Facade Segmentation for Solar Photovoltaic Suitability
Ayca Duran, Christoph Waibel, Bernd Bickel, Iro Armeni, Arno Schlueter
TL;DR
Addressing the challenge of designing BIPV facades when roof space is insufficient, the paper presents a pipeline that from semantic facade segmentation derives PV-suitability masks and practical panel layouts, then estimates energy yield. It fine-tunes SegFormer-B5 on the CMP Facades dataset to produce 13-class wall-component predictions and converts them into PV masks via clearance-aware filtering, followed by quadrant-based panel placement within the largest contained rectangle and PVGIS energy yield calculations. On CMP, the model achieves a dataset-level mIoU of 0.52 with macro F1 ≈ 0.68, while application to 373 LSAA facades shows a large gap between theoretical (≈39% of wall area) and practical installable PV (≈4–5%), due to occlusions and complex ornamentation. The results highlight the value of translating surface segmentation into design-ready layouts and energy forecasts, enabling scalable urban planning and inclusion in solar cadastres.
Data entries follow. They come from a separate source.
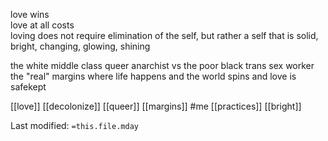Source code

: love wins  
love at all costs  
loving does not require elimination of the self, but rather a self that is solid, bright, changing, glowing, shining   
  
the white middle class queer anarchist vs the poor black trans sex worker  
the "real" margins where life happens and the world spins and love is safekept


[[love]]
[[decolonize]]
[[queer]]
[[margins]]
#me
[[practices]]
[[bright]]


Last modified: `=this.file.mday`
Limitations include occlusions, pitched roofs, and single-rectangle packing; future work proposes occlusion removal, multi-region packing, 3D shading simulations, and design alternatives beyond maximum coverage.
Abstract
Building integrated photovoltaic (BIPV) facades represent a promising pathway towards urban decarbonization, especially where roof areas are insufficient and ground-mounted arrays are infeasible. Although machine learning-based approaches to support photovoltaic (PV) planning on rooftops are well researched, automated approaches for facades still remain scarce and oversimplified. This paper therefore presents a pipeline that integrates detailed information on the architectural composition of the facade to automatically identify suitable surfaces for PV application and estimate the solar energy potential. The pipeline fine-tunes SegFormer-B5 on the CMP Facades dataset and converts semantic predictions into facade-level PV suitability masks and PV panel layouts considering module sizes and clearances. Applied to a dataset of 373 facades with known dimensions from ten cities, the results show that installable BIPV potential is significantly lower than theoretical potential, thus providing valuable insights for reliable urban energy planning. With the growing availability of facade imagery, the proposed pipeline can be scaled to support BIPV planning in cities worldwide.